In order to protect the United States from national security and public safety threats, President Donald Trump has signed a proclamation expanding and strengthening entry restrictions on nationals from countries with deficiencies in screening, vetting, and information-sharing.
The proclamation continues the full restrictions and entry limitations of nationals from the original 12 high-risk countries established under Proclamation 10949: Afghanistan, Burma, Chad, Republic of the Congo, Equatorial Guinea, Eritrea, Haiti, Iran, Libya, Somalia, Sudan, and Yemen.
It adds full restrictions and entry limitations on 5 additional countries: Burkina Faso, Mali, Niger, South Sudan, and Syria. The proclamation also adds full restrictions and entry limitations on individuals holding Palestinian-Authority-issued travel documents. It imposes full restrictions and entry limitations on 2 countries that were previously subject to partial restrictions: Laos and Sierra Leone.

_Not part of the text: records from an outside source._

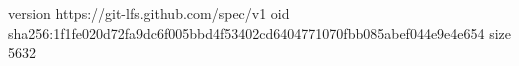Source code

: version https://git-lfs.github.com/spec/v1
oid sha256:1f1fe020d72fa9dc6f005bbd4f53402cd6404771070fbb085abef044e9e4e654
size 5632
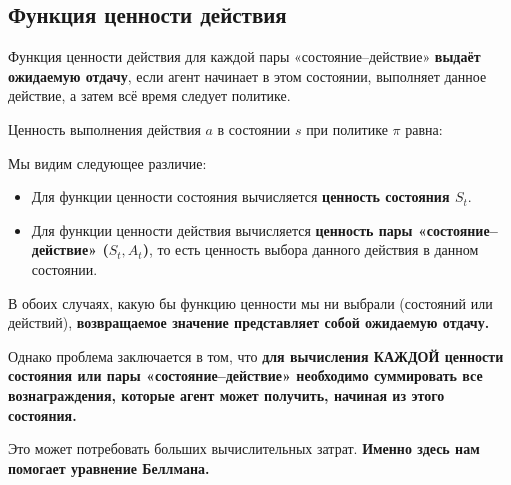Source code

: \documentclass[11pt,a4paper]{article}
\begin{document}
\subsection{Функция ценности действия}\label{the-action-value-function}

Функция ценности действия для каждой пары «состояние--действие» \textbf{выдаёт ожидаемую отдачу}, если агент начинает в этом состоянии, выполняет данное действие, а затем всё время следует политике.

Ценность выполнения действия \(a\) в состоянии \(s\) при политике \(\pi\) равна:



Мы видим следующее различие:

\begin{itemize}
\tightlist
\item
  Для функции ценности состояния вычисляется \textbf{ценность состояния \(S_t\)}.
\item
  Для функции ценности действия вычисляется \textbf{ценность пары «состояние--действие» (\(S_t,A_t\))}, то есть ценность выбора данного действия в данном состоянии.
\end{itemize}


В обоих случаях, какую бы функцию ценности мы ни выбрали (состояний или действий), \textbf{возвращаемое значение представляет собой ожидаемую отдачу.}

Однако проблема заключается в том, что \textbf{для вычисления КАЖДОЙ ценности состояния или пары «состояние--действие» необходимо суммировать все вознаграждения, которые агент может получить, начиная из этого состояния.}

Это может потребовать больших вычислительных затрат. \textbf{Именно здесь нам помогает уравнение Беллмана.}
\end{document}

The proclamation continues partial restrictions of nationals from 4 of the 7 original high-risk countries: Burundi, Cuba, Togo, and Venezuela.
Because Turkmenistan has engaged productively with the United States and demonstrated progress since the previous proclamation, this new proclamation lifts the ban on its nonimmigrant visas, while maintaining the suspension of entry for Turkmen nationals as immigrants.
The new proclamation adds partial restrictions and entry limitations on 15 additional countries: Angola, Antigua and Barbuda, Benin, Cote d’Ivoire, Dominica, Gabon, The Gambia, Malawi, Mauritania, Nigeria, Senegal, Tanzania, Tonga, Zambia, and Zimbabwe.
The restrictions and limitations imposed by the proclamation are necessary to prevent the entry of foreign nationals about whom the United States lacks sufficient information to assess the risks they pose, garner cooperation from foreign governments, enforce our immigration laws, and advance other important foreign policy, national security, and counterterrorism objectives.
The restrictions are country-specific in order to encourage cooperation with the subject countries in recognition of each country’s unique circumstances.
Many of the restricted countries suffer from widespread corruption, fraudulent or unreliable civil documents and criminal records, and nonexistent birth-registration systems - systemically preventing accurate vetting. Moreover, some nations refuse to share passport exemplars or law-enforcement data, while others permit citizenship-by-investment schemes that conceal identity and bypass vetting requirements and travel restrictions.
Some countries’ high visa-overstay rates and refusal to repatriate removable nationals demonstrate disregard for U.S. immigration laws and burden American enforcement resources.
Terrorist presence, criminal activity, and extremist activity in several listed countries result in a general lack of stability and government control, which causes deficient vetting capabilities and poses direct risks to American citizens and interests when nationals from these countries are admitted to the United States.
President Trump is keeping his promise to restore travel restrictions on dangerous countries and to secure America’s borders.